The reason I am pointing this out is that the machinery for deoptimization
is the hard part.  That is really the big advantage of the Strongtalk VM-
that it provides all that infrastructure.  I just want to make sure you are
taking that into consideration.

> I'd also not be surprised if Strongtalk is faster than Exupery for
> bytecode performance. I'm guessing that Strongtalk's integer
> arithmetic and #at: performance are better. Squeak uses 1 for it's
> integer tag so in general it takes 3 instructions to detag then retag
> and 2 clocks latency (this can be optimised often be optimised to 1
> instruction and 1 clock latency). I'm guessing Strongtalk uses 0 for
> it's integer tag.

Yes.

> Squeak uses a remembered set for it's write barrier which requires
> checking if the object is in the remembered set, and checking if the
> object is in new-space before adding it. Strongtalk might be using a
> card marking table just requiring a single store.

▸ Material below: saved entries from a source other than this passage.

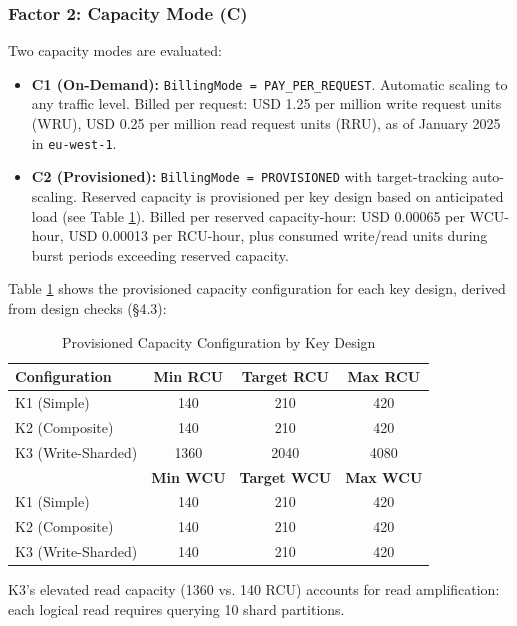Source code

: \subsubsection{Factor 2: Capacity Mode (C)}

Two capacity modes are evaluated:

\begin{itemize}
    \item \textbf{C1 (On-Demand):} \texttt{BillingMode = PAY\_PER\_REQUEST}. Automatic scaling to any traffic level. Billed per request: USD 1.25 per million write request units (WRU), USD 0.25 per million read request units (RRU), as of January 2025 in \texttt{eu-west-1}.
    \item \textbf{C2 (Provisioned):} \texttt{BillingMode = PROVISIONED} with target-tracking auto-scaling. Reserved capacity is provisioned per key design based on anticipated load (see Table \ref{tab:capacity-plan}). Billed per reserved capacity-hour: USD 0.00065 per WCU-hour, USD 0.00013 per RCU-hour, plus consumed write/read units during burst periods exceeding reserved capacity.
\end{itemize}

Table \ref{tab:capacity-plan} shows the provisioned capacity configuration for each key design, derived from design checks (§4.3):

\begin{table}[h]
\centering
\caption{Provisioned Capacity Configuration by Key Design}
\label{tab:capacity-plan}
\begin{tabular}{|l|c|c|c|}
\hline
\textbf{Configuration} & \textbf{Min RCU} & \textbf{Target RCU} & \textbf{Max RCU} \\ \hline
K1 (Simple) & 140 & 210 & 420 \\ \hline
K2 (Composite) & 140 & 210 & 420 \\ \hline
K3 (Write-Sharded) & 1360 & 2040 & 4080 \\ \hline
& \textbf{Min WCU} & \textbf{Target WCU} & \textbf{Max WCU} \\ \hline
K1 (Simple) & 140 & 210 & 420 \\ \hline
K2 (Composite) & 140 & 210 & 420 \\ \hline
K3 (Write-Sharded) & 140 & 210 & 420 \\ \hline
\end{tabular}
\end{table}

K3's elevated read capacity (1360 vs. 140 RCU) accounts for read amplification: each logical read requires querying 10 shard partitions.

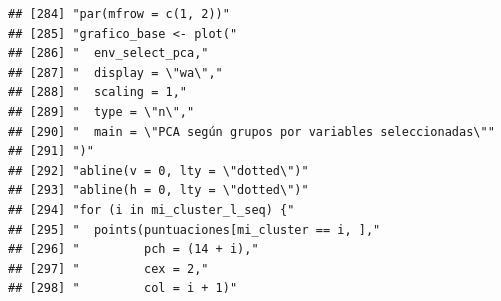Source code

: \documentclass[11pt,]{article}
\begin{document}
\begin{verbatim}
## [284] "par(mfrow = c(1, 2))"                                                                                                                                                  
## [285] "grafico_base <- plot("                                                                                                                                                 
## [286] "  env_select_pca,"                                                                                                                                                     
## [287] "  display = \"wa\","                                                                                                                                                   
## [288] "  scaling = 1,"                                                                                                                                                        
## [289] "  type = \"n\","                                                                                                                                                       
## [290] "  main = \"PCA según grupos por variables seleccionadas\""                                                                                                             
## [291] ")"                                                                                                                                                                     
## [292] "abline(v = 0, lty = \"dotted\")"                                                                                                                                       
## [293] "abline(h = 0, lty = \"dotted\")"                                                                                                                                       
## [294] "for (i in mi_cluster_l_seq) {"                                                                                                                                         
## [295] "  points(puntuaciones[mi_cluster == i, ],"                                                                                                                             
## [296] "         pch = (14 + i),"                                                                                                                                              
## [297] "         cex = 2,"                                                                                                                                                     
## [298] "         col = i + 1)"                                                                                                                                                 

\end{verbatim}
\end{document}
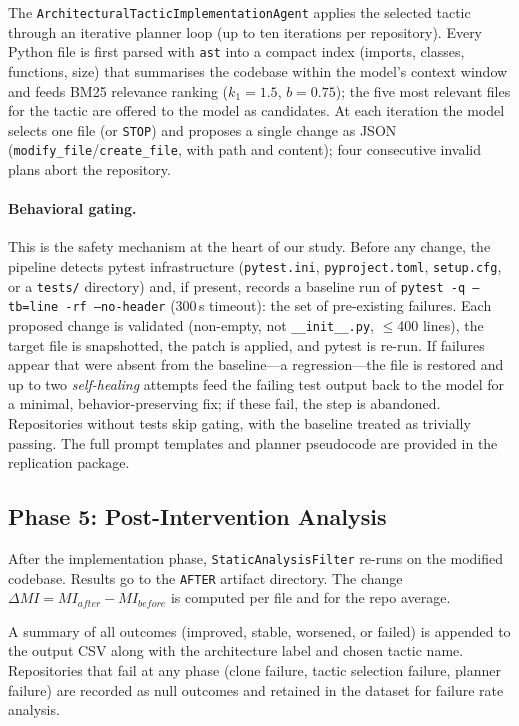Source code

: \documentclass[runningheads]{llncs}
\begin{document}
The \texttt{ArchitecturalTacticImplementationAgent} applies the selected tactic through an iterative planner loop (up to ten iterations per repository). Every Python file is first parsed with \texttt{ast} into a compact index (imports, classes, functions, size) that summarises the codebase within the model's context window and feeds BM25 relevance ranking ($k_1{=}1.5$, $b{=}0.75$); the five most relevant files for the tactic are offered to the model as candidates. At each iteration the model selects one file (or \texttt{STOP}) and proposes a single change as JSON (\texttt{modify\_file}/\texttt{create\_file}, with path and content); four consecutive invalid plans abort the repository.

\paragraph{Behavioral gating.}
This is the safety mechanism at the heart of our study. Before any change, the pipeline detects pytest infrastructure (\texttt{pytest.ini}, \texttt{pyproject.toml}, \texttt{setup.cfg}, or a \texttt{tests/} directory) and, if present, records a baseline run of \texttt{pytest -q --tb=line -rf --no-header} (300\,s timeout): the set of pre-existing failures. Each proposed change is validated (non-empty, not \texttt{\_\_init\_\_.py}, $\leq$400 lines), the target file is snapshotted, the patch is applied, and pytest is re-run. If failures appear that were absent from the baseline---a regression---the file is restored and up to two \emph{self-healing} attempts feed the failing test output back to the model for a minimal, behavior-preserving fix; if these fail, the step is abandoned. Repositories without tests skip gating, with the baseline treated as trivially passing. The full prompt templates and planner pseudocode are provided in the replication package.

\subsection{Phase 5: Post-Intervention Analysis}

After the implementation phase, \texttt{StaticAnalysisFilter} re-runs on the modified codebase. Results go to the \texttt{AFTER} artifact directory. The change $\Delta MI = MI_{after} - MI_{before}$ is computed per file and for the repo average.

A summary of all outcomes (improved, stable, worsened, or failed) is appended to the output CSV along with the architecture label and chosen tactic name. Repositories that fail at any phase (clone failure, tactic selection failure, planner failure) are recorded as null outcomes and retained in the dataset for failure rate analysis.
\end{document}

Yes, Strongtalk uses card marking; I think it is two instructions.  It is
Urs Holzle's write barrier, so it is probably the same as in Self.

> Squeak stores the size of an object in one of two places. So to get
> the size to range check you first need to figure out where it's
> stored. I'm guessing that the size for an array is stored at a fixed
> location in Strongtalk.

Yes.

> My assumptions about Strongtalk's object memory are based on reading
> the papers from the Self project.
>
> None of these things really matters to Squeak while it's running as an
> interpreter because most of the time is spent recovering from branch
> mispredicts or waiting for memory leaving plenty of time available to
> hide the inefficiencies above.
>
>
> One way to get around a slow compiler would be to save the code cache
> beside the image. All relocation is done in Smalltalk, so doing this
> shouldn't be too hard. But figuring out how get around a slow compiler
> can wait until after the compiler has become useful. There are several
> answers including writing a faster register allocator (2) or being the
> third compiler.

Yes, I have always wanted to be able to save the code.  We only have the
inlining DB right now, which doesn't avoid the compilation overhead on each
run.

-Dave